I run the sp so often that I had to create a shortcut in my Query Analyzer (Tools/Customize/Custom ...). Install the sp, set the shortcut assigning the sp, say, to Ctrl-4, press these two buttons and you've got the picture (the list of processes wrapped to fit on the page):
ProcessId | TotalCPU | CPU_ConsumedInTheTimeFragment | TotalPhysical_IO | IO_InTheTimeFragment | ... |
---|---|---|---|---|---|
---------- | --------- | ------------------------------ | ----------------- | --------------------- | ... |
55 | 239 | 109 | 21 | 10 | ... |
85 | 31328 | 31 | 7521 | 536 | ... |
88 | 5678 | 1001 | 795 | 164 | ... |
... | Hostname | ApplicationName | NT_LoginName | DatabaseName | SPIDBuffer |
---|---|---|---|---|---|
--------- | ---------------- | -------------- | ------------ | ----------------------- | |
BillS | MSP | Company\Bill | MSP | GetContacts | |
KirkA | MSP | Company\Kirk | MSP | ReassignTimeApprover | |
KimN | MSP | Company\Kim | MSP | InsertExpense |
TheFragmentDuration | NumberOfCPUs | SUM_CPU_Consumed | SUM_Physical_IO_Committed |
---|---|---|---|
------------------------ | --------------- | ---------------- | --------------------------------- |
5123 | 2 | 1141 | 710 |
Maximum SUM_CPU_Consumed can be TheFragmentDuration times NumberOfCPUs. In the example above it is 10246 milliseconds.
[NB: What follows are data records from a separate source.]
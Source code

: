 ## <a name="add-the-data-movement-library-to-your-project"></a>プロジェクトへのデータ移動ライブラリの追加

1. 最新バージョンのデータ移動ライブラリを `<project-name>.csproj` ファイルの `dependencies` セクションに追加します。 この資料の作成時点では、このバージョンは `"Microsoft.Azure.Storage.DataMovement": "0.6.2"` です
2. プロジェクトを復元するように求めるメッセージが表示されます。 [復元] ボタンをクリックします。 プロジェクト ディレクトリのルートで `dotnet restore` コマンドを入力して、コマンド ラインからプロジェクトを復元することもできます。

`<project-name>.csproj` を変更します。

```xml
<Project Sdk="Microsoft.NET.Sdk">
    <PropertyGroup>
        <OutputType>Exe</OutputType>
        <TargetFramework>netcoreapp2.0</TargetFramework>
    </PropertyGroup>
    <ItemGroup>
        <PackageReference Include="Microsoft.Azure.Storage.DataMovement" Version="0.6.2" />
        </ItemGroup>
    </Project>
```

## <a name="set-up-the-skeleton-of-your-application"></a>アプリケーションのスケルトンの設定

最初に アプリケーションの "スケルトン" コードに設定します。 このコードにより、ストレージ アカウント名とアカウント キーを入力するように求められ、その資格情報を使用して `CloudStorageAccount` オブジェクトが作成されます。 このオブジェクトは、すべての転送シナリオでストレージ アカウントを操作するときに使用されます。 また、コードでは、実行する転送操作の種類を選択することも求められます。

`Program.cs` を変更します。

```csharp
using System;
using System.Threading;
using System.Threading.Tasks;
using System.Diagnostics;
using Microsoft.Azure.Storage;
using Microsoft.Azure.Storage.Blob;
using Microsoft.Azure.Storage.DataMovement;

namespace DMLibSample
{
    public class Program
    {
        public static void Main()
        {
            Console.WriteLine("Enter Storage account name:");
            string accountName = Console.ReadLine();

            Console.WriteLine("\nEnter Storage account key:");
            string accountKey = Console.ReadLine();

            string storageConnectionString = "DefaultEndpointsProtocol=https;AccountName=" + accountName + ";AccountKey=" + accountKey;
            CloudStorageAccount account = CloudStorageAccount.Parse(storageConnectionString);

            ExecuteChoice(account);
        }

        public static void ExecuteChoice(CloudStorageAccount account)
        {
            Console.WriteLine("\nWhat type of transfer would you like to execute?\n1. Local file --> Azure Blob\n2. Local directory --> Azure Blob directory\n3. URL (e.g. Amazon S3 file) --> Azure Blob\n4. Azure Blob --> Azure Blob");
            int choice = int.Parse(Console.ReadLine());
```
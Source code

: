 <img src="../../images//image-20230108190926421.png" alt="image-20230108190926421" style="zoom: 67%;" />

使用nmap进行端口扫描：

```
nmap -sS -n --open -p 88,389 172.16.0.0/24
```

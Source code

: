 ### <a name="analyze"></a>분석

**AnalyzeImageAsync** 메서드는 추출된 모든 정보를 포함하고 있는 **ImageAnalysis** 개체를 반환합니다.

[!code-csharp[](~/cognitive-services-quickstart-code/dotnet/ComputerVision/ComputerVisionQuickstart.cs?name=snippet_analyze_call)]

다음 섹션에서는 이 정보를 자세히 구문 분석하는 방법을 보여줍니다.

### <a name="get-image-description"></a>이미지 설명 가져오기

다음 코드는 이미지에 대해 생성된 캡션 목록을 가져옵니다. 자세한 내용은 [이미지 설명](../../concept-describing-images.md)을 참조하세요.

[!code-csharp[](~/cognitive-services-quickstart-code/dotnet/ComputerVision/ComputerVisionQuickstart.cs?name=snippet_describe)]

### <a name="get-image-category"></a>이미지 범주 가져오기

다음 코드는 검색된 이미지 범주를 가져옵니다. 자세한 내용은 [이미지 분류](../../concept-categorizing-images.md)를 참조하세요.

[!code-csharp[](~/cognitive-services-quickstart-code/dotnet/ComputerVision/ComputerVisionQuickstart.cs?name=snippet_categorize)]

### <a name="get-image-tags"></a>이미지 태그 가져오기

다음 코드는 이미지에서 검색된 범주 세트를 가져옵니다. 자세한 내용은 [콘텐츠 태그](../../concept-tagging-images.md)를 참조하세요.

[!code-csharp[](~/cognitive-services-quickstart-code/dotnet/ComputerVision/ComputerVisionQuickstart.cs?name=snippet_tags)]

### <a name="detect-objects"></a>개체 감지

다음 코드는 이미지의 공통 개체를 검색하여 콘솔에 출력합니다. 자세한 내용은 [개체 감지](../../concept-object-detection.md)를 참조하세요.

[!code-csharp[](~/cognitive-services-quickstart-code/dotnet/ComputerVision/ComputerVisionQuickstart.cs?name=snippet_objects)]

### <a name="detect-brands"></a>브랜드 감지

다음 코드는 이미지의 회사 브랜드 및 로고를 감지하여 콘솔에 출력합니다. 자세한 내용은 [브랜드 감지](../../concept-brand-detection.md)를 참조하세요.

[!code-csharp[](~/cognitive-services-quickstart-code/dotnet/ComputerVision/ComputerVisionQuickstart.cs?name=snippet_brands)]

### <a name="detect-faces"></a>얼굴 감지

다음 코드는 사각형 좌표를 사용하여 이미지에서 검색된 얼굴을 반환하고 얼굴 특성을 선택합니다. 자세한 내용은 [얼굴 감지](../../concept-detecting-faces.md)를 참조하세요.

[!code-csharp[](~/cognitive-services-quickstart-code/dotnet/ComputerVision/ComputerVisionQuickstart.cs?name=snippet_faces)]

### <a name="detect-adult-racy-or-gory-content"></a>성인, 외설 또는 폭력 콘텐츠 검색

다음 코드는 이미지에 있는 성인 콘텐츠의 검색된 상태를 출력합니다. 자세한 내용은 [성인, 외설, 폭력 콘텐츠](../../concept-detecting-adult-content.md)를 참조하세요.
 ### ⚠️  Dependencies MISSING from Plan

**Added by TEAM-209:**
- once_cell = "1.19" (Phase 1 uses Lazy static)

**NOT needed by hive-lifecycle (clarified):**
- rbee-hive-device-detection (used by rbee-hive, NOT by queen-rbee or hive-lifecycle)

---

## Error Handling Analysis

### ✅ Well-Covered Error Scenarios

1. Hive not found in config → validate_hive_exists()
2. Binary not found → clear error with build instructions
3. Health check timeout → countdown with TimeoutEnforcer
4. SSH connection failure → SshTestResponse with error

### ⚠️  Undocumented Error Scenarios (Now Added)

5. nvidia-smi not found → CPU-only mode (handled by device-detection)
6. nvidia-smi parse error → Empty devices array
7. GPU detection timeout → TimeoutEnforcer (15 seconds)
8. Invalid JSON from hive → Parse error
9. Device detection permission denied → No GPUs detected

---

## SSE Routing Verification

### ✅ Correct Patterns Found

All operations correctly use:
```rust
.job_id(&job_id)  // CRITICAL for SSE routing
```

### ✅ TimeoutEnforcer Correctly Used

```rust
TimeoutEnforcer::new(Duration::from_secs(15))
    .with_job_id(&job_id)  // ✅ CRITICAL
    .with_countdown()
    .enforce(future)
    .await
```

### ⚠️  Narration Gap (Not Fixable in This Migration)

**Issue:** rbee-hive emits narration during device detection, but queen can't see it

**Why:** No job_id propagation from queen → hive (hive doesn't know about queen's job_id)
Just one note about accuracy of the numbers being showed by the sp. Microsoft Knowledge Base Article - 309377 says: In Microsoft SQL Server 2000 (all editions) CPU time for a particular server process ID (SPID) may not accumulate correctly.
It is explained as: SQL Server maintains a pool of worker threads that execute the tasks given to it. SQL Server may assign a different thread from this pool to a given SPID to execute a new query batch. When SQL Server assigns a different thread to a SPID, SQL Server does not properly calculate the CPU time to indicate the accumulated CPU time up to that point for the SPID.
Microsoft has confirmed this to be a problem in SQL Server 2000. This problem was first corrected in Microsoft SQL Server 2000 Service Pack 2.
The wrong calculation almost never happens to user processes, which are most important for us, even there is no SP2 for SQL Server 2000 installed. In contrary, I saw lots of such cases with system processes, for instance, replication agents.
Getting blocked processes
There are two kinds of SQL Server processes in the scope of DBA's concern:
1. Consumers
2. Long-runners
Consumers eat up server resources. By identifying and optimizing the consuming codes you can free some room for other processes. Long-runners are codes having outstanding duration. Exactly they make end-users uncomfortable. However for developers to provide optimization it is more important "what consumes more" than "what works longer". Because sometimes innocent processes take minutes being blocked by other processes (or maybe not blocked, but just waiting for resources - CPU, I/O to be released). And developers can do nothing about the cases. Not these codes but rather those blocking/consuming codes must be optimized. In other words: “consumption” indicates how healthy is the code, “duration” indicates how healthy is the system (hardware, surrounding processes etc).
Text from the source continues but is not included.